William Mackenzie's wealth came from the slave trade, plantations in Jamaica, and an Atlantic smuggling racket. He marries Delia, daughter of Judge Fogo, but the Judge discovers William's smuggling secret and, before he can lay information, dies in a shooting "accident." Robert Thomson, made a scapegoat by William, spends 13 years exiled in Jamaica.
At the same time, Angus Ritchie in Scotland persuades his family to emigrate. The powerful Lairds are turning the land over to sheep, and people fear eviction. A catastrophe on the Atlantic voyage means that Angus is almost drowned, and his injuries cause severe loss of memory. For 13 years he works at a fish-drying station in Newfoundland, acquiring the name of Barney. This is also a staging-post in William's smuggling activities.

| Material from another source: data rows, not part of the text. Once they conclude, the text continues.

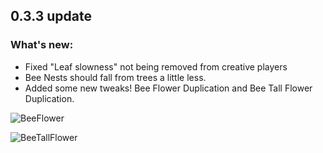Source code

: ## 0.3.3 update
### What's new:
* Fixed "Leaf slowness" not being removed from creative players
* Bee Nests should fall from trees a little less.
* Added some new tweaks! Bee Flower Duplication and Bee Tall Flower Duplication.

![BeeFlower](https://user-images.githubusercontent.com/104443436/179452972-cb295c66-a0d5-42c7-a427-41531d977fad.gif)

![BeeTallFlower](https://user-images.githubusercontent.com/104443436/179453218-a051c25e-b568-4384-bd32-3d9ea25e4b7a.gif)

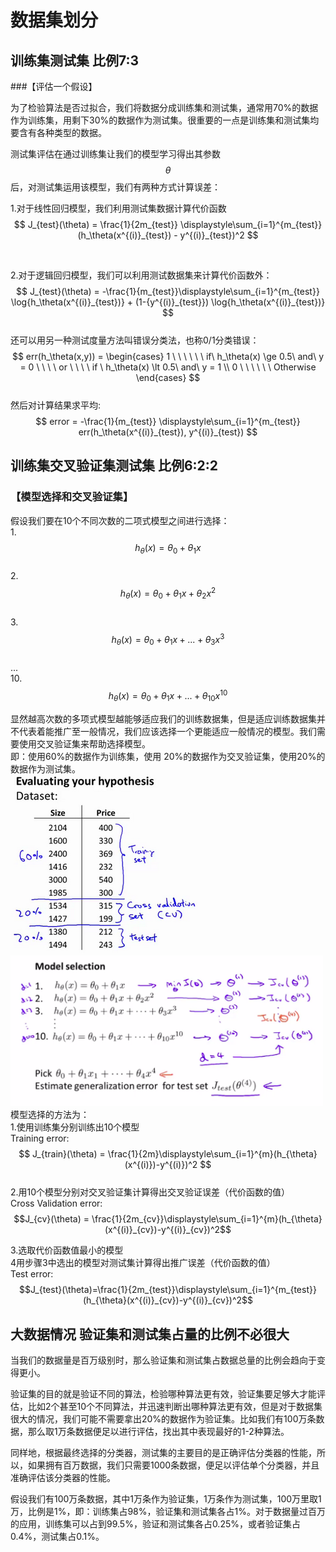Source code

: # 数据集划分

## 训练集测试集 比例7:3  
###【评估一个假设】  

为了检验算法是否过拟合，我们将数据分成训练集和测试集，通常用70%的数据作为训练集，用剩下30%的数据作为测试集。很重要的一点是训练集和测试集均要含有各种类型的数据。

测试集评估在通过训练集让我们的模型学习得出其参数 $$\theta$$ 后，对测试集运用该模型，我们有两种方式计算误差：  

1.对于线性回归模型，我们利用测试集数据计算代价函数  
$$ J_{test}(\theta) = \frac{1}{2m_{test}} \displaystyle\sum_{i=1}^{m_{test}} (h_\theta(x^{(i)}_{test}) - y^{(i)}_{test})^2 $$

<br>

2.对于逻辑回归模型，我们可以利用测试数据集来计算代价函数外：  
$$ J_{test}(\theta) = -\frac{1}{m_{test}}\displaystyle\sum_{i=1}^{m_{test}} \log{h_\theta(x^{(i)}_{test})} + (1-{y^{(i)}_{test}}) \log{h_\theta(x^{(i)}_{test})} $$  
还可以用另一种测试度量方法叫错误分类法，也称0/1分类错误：  
$$ err(h_\theta(x,y)) = \begin{cases}  1 \ \ \ \ \ \   if\  h_\theta(x) \ge 0.5\ and\ y = 0  \ \ \ \ or  \ \ \ \ if \ h_\theta(x) \lt 0.5\ and\ y = 1  \\   0 \ \ \ \ \ \   Otherwise    \end{cases} $$  
然后对计算结果求平均: $$ error = -\frac{1}{m_{test}} \displaystyle\sum_{i=1}^{m_{test}} err(h_\theta(x^{(i)}_{test}), y^{(i)}_{test}) $$

##  训练集交叉验证集测试集 比例6:2:2  
### 【模型选择和交叉验证集】  
假设我们要在10个不同次数的二项式模型之间进行选择：  
1.$$ h_\theta(x) = \theta_0 + \theta_1 x $$  
2.$$ h_\theta(x) = \theta_0 + \theta_1 x + \theta_2 x^2 $$  
3.$$ h_\theta(x) = \theta_0 + \theta_1 x + ... + \theta_3 x^3 $$  
...  
10.$$ h_\theta(x) = \theta_0 + \theta_1 x + ... + \theta_{10} x^{10} $$  

显然越高次数的多项式模型越能够适应我们的训练数据集，但是适应训练数据集并不代表着能推广至一般情况，我们应该选择一个更能适应一般情况的模型。我们需要使用交叉验证集来帮助选择模型。  
即：使用60%的数据作为训练集，使用 20%的数据作为交叉验证集，使用20%的数据作为测试集。  
<img src="images/data-set-division-1.png" width="300px"/>  
<img src="images/data-set-division-2.png" width="500px"/>  
模型选择的方法为：  
1.使用训练集分别训练出10个模型   
Training error:  
 $$ J_{train}(\theta) = \frac{1}{2m}\displaystyle\sum_{i=1}^{m}(h_{\theta}(x^{(i)})-y^{(i)})^2 $$  
2.用10个模型分别对交叉验证集计算得出交叉验证误差（代价函数的值）  
 Cross Validation error:  
 $$J_{cv}(\theta) = \frac{1}{2m_{cv}}\displaystyle\sum_{i=1}^{m}(h_{\theta}(x^{(i)}_{cv})-y^{(i)}_{cv})^2$$   

3.选取代价函数值最小的模型  
4用步骤3中选出的模型对测试集计算得出推广误差（代价函数的值）  
 Test error:  
 $$J_{test}(\theta)=\frac{1}{2m_{test}}\displaystyle\sum_{i=1}^{m_{test}}(h_{\theta}(x^{(i)}_{cv})-y^{(i)}_{cv})^2$$  

##  大数据情况   验证集和测试集占量的比例不必很大

当我们的数据量是百万级别时，那么验证集和测试集占数据总量的比例会趋向于变得更小。

验证集的目的就是验证不同的算法，检验哪种算法更有效，验证集要足够大才能评估，比如2个甚至10个不同算法，并迅速判断出哪种算法更有效，但是对于数据集很大的情况，我们可能不需要拿出20%的数据作为验证集。比如我们有100万条数据，那么取1万条数据便足以进行评估，找出其中表现最好的1-2种算法。  

同样地，根据最终选择的分类器，测试集的主要目的是正确评估分类器的性能，所以，如果拥有百万数据，我们只需要1000条数据，便足以评估单个分类器，并且准确评估该分类器的性能。

假设我们有100万条数据，其中1万条作为验证集，1万条作为测试集，100万里取1万，比例是1%，即：训练集占98%，验证集和测试集各占1%。对于数据量过百万的应用，训练集可以占到99.5%，验证和测试集各占0.25%，或者验证集占0.4%，测试集占0.1%。
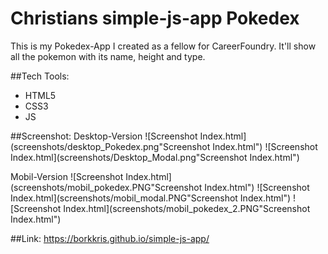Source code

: # Christians simple-js-app Pokedex

This is my Pokedex-App I created as a fellow for CareerFoundry.
It'll show all the pokemon with its name, height and type.

##Tech Tools:
- HTML5
- CSS3
- JS

##Screenshot:
Desktop-Version
![Screenshot Index.html](screenshots/desktop_Pokedex.png"Screenshot Index.html")
![Screenshot Index.html](screenshots/Desktop_Modal.png"Screenshot Index.html")

Mobil-Version
![Screenshot Index.html](screenshots/mobil_pokedex.PNG"Screenshot Index.html")
![Screenshot Index.html](screenshots/mobil_modal.PNG"Screenshot Index.html")
![Screenshot Index.html](screenshots/mobil_pokedex_2.PNG"Screenshot Index.html")

##Link:
https://borkkris.github.io/simple-js-app/
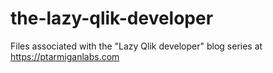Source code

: # the-lazy-qlik-developer
Files associated with the "Lazy Qlik developer" blog series at https://ptarmiganlabs.com
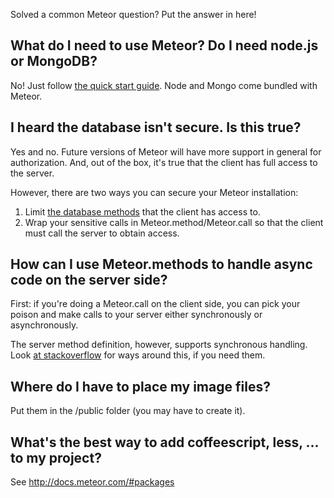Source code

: Solved a common Meteor question? Put the answer in here!

## What do I need to use Meteor? Do I need node.js or MongoDB?

No! Just follow [the quick start guide](https://github.com/meteor/meteor). Node and Mongo come bundled with Meteor.

## I heard the database isn't secure. Is this true?

Yes and no. Future versions of Meteor will have more support in general for authorization. And, out of the box, it's true that the client has full access to the server.

However, there are two ways you can secure your Meteor installation:

1. Limit [the database methods](http://stackoverflow.com/questions/10115042/how-do-you-secure-the-client-side-mongodb-api) that the client has access to.
2. Wrap your sensitive calls in Meteor.method/Meteor.call so that the client must call the server to obtain access.

## How can I use Meteor.methods to handle async code on the server side?

First: if you're doing a Meteor.call on the client side, you can pick your poison and make calls to your server either synchronously or asynchronously.

The server method definition, however, supports synchronous handling. Look [at stackoverflow](http://stackoverflow.com/questions/10251130/how-to-wait-for-sub-process-results-before-returning-from-meteor-method) for ways around this, if you need them.

## Where do I have to place my image files?

Put them in the /public folder (you may have to create it). 

## What's the best way to add coffeescript, less, ... to my project?

See http://docs.meteor.com/#packages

Robert follows William to Scotland, determined to expose the smuggling crimes. He encounters "Barney" and tries to help him recover his memory. But "Barney" has fallen in love with Alice, who lives with her parents in the Codroy Valley. Her father bans their marriage until he knows Barney's true lineage, and "Barney" goes to Halifax to discover his identity.
Robert tells Delia that William has murdered her father, but is attacked by footpads hired by William,and is transported back to North America. A passenger on the same ship is Angus's sister, Elizabeth. Pooling their knowledge, they believe "Barney" to be the missing Angus. The families are eventually re-united. Delia separates from William; they quarrel, the house in Edinburgh catches fire, and William does not survive.
"Jean Lucas tells a spellbinding story about emigrant Scots to Canada, using authentic historical accounts. With its elegant prose and fascinating characters "The Pictou Triangle" will delight readers of all ages."